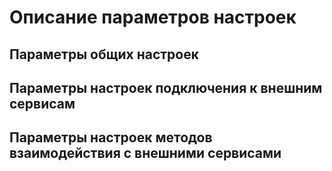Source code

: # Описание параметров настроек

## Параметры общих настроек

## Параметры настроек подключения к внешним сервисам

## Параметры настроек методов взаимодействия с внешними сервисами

.....

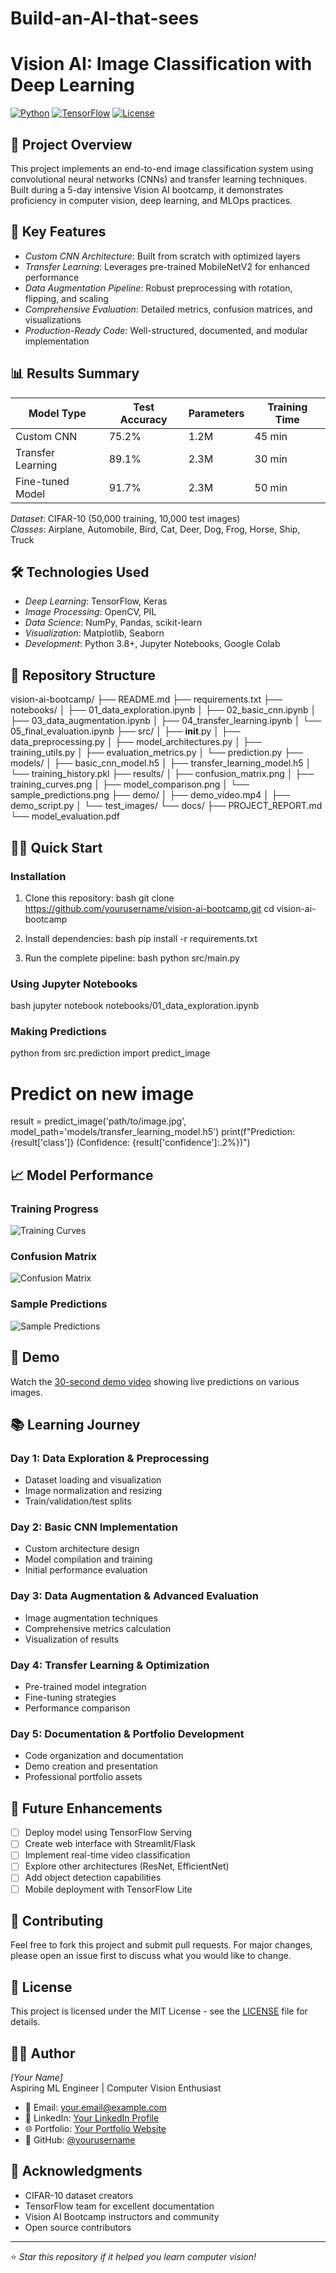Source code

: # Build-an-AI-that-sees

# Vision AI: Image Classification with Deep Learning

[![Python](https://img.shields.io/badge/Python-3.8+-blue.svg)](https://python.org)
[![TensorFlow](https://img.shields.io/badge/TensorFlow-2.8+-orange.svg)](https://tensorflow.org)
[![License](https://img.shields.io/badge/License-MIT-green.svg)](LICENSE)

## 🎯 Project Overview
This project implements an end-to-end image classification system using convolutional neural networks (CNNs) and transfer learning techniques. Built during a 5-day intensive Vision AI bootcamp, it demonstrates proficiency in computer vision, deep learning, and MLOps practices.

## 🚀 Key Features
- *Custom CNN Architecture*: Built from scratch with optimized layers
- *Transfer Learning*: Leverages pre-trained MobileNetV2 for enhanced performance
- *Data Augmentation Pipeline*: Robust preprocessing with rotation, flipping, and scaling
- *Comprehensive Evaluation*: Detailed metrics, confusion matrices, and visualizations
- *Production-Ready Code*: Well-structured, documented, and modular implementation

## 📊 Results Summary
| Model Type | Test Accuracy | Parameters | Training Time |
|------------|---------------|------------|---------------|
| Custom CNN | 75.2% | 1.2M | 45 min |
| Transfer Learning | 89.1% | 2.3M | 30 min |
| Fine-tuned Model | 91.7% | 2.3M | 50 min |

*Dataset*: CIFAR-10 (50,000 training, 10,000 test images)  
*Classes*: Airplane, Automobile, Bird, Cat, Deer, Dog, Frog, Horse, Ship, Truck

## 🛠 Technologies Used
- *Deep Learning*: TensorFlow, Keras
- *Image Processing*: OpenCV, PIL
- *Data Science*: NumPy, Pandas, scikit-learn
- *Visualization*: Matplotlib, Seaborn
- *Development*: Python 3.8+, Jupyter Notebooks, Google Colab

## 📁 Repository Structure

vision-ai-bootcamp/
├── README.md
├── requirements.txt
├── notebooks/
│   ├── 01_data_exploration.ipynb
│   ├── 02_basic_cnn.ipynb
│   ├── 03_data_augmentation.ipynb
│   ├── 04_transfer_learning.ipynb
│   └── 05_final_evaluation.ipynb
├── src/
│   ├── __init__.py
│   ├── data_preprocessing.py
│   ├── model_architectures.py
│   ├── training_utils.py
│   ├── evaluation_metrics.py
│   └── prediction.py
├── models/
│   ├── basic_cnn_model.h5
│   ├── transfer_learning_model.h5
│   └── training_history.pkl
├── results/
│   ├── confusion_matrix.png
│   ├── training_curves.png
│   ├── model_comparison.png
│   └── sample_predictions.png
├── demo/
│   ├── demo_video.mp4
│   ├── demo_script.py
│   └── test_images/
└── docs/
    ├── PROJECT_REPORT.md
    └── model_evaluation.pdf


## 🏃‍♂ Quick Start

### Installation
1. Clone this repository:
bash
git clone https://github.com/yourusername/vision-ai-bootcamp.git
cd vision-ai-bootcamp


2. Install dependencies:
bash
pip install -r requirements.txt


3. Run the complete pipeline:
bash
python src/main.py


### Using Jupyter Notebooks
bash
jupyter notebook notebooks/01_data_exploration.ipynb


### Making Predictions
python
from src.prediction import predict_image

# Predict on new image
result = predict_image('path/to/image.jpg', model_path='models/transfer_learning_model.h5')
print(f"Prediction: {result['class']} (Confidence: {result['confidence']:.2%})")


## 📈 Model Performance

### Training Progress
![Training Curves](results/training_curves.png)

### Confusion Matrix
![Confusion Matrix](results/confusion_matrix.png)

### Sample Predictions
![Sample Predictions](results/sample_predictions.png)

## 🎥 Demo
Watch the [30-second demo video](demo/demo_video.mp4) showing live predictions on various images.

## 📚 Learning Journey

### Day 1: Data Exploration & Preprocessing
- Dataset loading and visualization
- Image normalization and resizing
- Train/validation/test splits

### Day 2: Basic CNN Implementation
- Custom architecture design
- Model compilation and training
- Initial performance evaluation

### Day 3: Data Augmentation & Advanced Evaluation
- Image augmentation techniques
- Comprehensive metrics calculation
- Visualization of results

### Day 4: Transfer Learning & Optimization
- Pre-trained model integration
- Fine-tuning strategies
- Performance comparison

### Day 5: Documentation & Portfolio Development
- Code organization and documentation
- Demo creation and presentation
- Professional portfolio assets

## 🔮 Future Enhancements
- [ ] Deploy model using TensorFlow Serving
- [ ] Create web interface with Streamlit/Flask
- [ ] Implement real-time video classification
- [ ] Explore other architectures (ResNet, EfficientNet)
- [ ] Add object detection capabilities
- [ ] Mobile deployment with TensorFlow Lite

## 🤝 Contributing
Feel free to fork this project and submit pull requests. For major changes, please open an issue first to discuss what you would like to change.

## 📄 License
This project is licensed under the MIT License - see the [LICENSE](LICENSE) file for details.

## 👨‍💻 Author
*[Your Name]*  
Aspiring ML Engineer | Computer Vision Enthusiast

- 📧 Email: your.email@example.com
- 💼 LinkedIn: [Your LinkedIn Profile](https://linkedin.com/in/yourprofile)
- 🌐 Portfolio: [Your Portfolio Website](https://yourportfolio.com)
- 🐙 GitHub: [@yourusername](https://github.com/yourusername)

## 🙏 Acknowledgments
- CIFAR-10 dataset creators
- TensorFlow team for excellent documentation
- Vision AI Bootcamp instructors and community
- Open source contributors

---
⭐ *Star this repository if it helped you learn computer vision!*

.....

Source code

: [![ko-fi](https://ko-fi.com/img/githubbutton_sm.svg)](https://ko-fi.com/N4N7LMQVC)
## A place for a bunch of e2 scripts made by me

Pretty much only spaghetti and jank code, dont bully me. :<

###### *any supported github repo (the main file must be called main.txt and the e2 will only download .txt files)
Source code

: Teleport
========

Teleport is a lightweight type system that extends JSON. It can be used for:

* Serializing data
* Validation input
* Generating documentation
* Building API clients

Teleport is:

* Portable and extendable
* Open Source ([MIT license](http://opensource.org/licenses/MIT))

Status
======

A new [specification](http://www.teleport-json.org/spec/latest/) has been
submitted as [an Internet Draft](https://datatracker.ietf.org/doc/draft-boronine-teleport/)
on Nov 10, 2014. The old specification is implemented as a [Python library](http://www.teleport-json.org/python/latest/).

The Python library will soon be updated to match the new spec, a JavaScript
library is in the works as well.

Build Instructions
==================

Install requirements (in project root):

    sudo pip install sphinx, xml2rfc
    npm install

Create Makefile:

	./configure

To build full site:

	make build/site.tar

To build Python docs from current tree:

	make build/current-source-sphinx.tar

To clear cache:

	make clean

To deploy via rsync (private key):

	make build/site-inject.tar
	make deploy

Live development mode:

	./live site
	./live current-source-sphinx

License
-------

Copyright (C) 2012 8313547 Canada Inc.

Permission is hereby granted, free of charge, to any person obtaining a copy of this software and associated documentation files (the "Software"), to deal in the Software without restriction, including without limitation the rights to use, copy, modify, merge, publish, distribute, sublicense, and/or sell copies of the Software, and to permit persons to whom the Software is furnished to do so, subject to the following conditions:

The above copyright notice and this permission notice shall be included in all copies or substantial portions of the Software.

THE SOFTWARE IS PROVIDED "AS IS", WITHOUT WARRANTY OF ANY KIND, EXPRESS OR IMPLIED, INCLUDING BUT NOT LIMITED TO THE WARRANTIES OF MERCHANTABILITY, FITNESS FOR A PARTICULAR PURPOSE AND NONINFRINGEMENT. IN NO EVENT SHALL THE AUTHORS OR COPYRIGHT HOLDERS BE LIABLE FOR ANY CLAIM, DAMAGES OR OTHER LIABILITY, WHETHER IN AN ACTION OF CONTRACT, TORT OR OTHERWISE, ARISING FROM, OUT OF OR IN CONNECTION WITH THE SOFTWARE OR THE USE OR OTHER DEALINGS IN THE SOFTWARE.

.....

## [Exercise directions]
Filter on the word "CIFAR": copy each matching line from the entries above.

## [Answer below]
*Dataset*: CIFAR-10 (50,000 training, 10,000 test images)  
- CIFAR-10 dataset creators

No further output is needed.